ART EDUCATION Ι (GROUP Α)

ART EDUCATION Ι (GROUP Α)

Course description  

The primary pedagogical aim of this course is to introduce students to the content, structure, and key objectives of art education pedagogy, with a particular focus on the teaching of Visual Arts.

The course offers an overview of the historical development of art education, alongside an examination of its philosophical foundations. Students engage with methodologies and instructional approaches for teaching art to young children, exploring strategies for differentiated learning and investigating the developmental characteristics of learners. Emphasis is also placed on best practices for the effective use of visual, auditory, and textual educational materials, and students learn how to develop lesson plans grounded in subject content, studio pedagogy, and student feedback.

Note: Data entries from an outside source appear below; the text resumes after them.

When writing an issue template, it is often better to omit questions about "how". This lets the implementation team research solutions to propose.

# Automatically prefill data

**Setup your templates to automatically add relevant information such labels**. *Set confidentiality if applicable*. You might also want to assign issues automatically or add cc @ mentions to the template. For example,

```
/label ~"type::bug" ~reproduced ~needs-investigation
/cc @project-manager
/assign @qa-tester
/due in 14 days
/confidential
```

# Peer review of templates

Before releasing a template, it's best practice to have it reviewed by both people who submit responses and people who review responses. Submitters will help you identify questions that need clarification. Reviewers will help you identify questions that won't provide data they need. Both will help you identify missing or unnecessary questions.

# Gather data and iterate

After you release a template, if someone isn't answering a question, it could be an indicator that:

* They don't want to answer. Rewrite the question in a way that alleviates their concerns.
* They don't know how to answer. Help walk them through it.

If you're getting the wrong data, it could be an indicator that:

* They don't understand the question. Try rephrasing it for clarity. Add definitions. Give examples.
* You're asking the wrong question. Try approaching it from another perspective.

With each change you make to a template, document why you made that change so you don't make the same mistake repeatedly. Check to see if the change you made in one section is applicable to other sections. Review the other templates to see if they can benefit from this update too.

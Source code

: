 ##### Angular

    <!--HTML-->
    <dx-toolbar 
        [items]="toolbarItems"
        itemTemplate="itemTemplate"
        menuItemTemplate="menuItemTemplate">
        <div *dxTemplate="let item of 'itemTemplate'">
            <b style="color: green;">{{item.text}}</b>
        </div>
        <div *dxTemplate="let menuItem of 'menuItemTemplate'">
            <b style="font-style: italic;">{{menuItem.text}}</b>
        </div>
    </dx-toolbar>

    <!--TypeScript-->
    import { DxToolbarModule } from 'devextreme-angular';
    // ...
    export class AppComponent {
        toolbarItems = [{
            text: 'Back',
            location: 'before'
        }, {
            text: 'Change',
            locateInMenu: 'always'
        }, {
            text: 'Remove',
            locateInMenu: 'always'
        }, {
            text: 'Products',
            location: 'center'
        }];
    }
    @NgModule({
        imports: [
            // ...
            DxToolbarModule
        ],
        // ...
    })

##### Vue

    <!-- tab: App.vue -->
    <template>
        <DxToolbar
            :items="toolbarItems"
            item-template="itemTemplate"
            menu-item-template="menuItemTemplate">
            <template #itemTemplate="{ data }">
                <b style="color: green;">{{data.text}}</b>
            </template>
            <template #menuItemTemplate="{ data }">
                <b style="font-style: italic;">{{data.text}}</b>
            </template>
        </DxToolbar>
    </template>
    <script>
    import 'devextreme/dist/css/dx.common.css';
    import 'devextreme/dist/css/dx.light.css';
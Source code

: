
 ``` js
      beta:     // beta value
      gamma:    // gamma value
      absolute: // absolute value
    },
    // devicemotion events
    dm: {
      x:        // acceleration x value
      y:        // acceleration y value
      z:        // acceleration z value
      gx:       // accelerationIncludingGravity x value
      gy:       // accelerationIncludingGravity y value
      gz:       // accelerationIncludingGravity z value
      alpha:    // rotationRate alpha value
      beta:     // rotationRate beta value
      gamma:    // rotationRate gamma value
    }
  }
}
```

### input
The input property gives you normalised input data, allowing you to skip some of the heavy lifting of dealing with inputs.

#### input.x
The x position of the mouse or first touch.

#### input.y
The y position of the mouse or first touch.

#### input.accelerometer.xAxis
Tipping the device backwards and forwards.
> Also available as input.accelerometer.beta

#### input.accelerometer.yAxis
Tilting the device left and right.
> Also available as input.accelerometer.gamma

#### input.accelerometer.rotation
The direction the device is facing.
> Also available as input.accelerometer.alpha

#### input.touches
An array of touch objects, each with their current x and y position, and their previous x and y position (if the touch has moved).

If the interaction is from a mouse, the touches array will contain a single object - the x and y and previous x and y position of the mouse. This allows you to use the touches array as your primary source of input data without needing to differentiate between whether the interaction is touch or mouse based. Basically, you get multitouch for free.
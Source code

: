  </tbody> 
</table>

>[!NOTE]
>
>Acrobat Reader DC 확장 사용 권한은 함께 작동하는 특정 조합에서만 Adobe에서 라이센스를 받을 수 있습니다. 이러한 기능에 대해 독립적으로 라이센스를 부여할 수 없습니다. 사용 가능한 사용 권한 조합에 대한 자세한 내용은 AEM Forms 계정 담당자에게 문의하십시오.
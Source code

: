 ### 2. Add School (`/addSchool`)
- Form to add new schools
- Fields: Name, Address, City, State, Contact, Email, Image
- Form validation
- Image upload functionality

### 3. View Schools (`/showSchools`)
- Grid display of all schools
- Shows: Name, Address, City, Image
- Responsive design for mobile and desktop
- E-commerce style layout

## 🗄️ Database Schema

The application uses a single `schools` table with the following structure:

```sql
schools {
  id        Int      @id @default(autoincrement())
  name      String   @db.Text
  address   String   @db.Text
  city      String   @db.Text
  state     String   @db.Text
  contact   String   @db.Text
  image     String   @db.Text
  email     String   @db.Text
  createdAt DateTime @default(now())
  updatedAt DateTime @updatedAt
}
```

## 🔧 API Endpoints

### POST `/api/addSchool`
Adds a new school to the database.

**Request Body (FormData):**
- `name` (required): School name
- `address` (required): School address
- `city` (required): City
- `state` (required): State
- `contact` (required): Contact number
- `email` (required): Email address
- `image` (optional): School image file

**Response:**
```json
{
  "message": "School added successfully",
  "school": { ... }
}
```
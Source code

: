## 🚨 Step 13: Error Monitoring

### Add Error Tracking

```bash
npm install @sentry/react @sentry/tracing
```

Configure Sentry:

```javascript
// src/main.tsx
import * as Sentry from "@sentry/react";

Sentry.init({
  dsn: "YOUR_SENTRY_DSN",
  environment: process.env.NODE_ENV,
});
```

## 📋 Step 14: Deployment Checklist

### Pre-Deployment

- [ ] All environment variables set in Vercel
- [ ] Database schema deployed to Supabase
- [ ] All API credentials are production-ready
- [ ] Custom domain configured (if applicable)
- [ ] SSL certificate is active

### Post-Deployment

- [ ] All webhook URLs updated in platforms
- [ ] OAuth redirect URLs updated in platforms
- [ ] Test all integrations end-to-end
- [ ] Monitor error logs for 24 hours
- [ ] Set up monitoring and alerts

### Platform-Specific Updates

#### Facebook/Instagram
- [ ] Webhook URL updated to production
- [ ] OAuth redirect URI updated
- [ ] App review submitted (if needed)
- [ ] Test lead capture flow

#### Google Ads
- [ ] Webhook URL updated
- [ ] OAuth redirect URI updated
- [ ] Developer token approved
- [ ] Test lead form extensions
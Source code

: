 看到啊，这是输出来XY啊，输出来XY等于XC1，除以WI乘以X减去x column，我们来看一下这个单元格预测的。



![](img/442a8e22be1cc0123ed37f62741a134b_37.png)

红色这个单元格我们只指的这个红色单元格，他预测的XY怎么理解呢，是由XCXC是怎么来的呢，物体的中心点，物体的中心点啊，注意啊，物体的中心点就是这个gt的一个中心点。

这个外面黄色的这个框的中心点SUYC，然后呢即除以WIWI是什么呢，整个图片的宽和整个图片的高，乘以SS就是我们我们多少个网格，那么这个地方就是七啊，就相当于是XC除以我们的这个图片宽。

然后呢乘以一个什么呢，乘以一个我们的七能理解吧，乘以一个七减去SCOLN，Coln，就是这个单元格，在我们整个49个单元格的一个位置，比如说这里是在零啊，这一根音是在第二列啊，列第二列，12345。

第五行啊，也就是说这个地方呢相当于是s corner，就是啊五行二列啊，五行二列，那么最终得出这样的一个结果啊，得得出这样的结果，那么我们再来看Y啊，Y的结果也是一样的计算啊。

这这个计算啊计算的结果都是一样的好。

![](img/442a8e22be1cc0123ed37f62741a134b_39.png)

The course also equips future educators with specialised knowledge of contemporary conceptual issues in art education. Through critical inquiry, students examine a range of theoretical frameworks – both historically rooted and contemporary – that intersect with society, culture, education, and art. They explore a wide spectrum of scholarly articles, academic texts, bibliographic sources, and innovative teaching practices, as well as current discourses shaping 21st-century art education. Students are encouraged to develop a holistic and critical approach to current trends and key issues in art pedagogy, with the goal of applying these insights creatively within educational settings.

The course incorporates a diverse range of learning activities, including guest lectures by experts in the field, thematic discussions based on selected academic texts, critical review of scholarly articles, dialectical discussions promoting analytical thinking, individual and group activities, hands-on workshops and artistic projects, fieldwork-based data collection, site visits to galleries, exhibitions, and other cultural venues, social research within educational environments, artistic interventions in public or school spaces. Furthermore, students engage in collaborative projects with schools, educational collectives, art and social networks, NGOs, universities, clinics, community organisations, social institutions, activist movements, and museum education departments. They also have opportunities to interact directly with contemporary artists, as well as theorists of art and art education, fostering an immersive and interdisciplinary understanding of the field.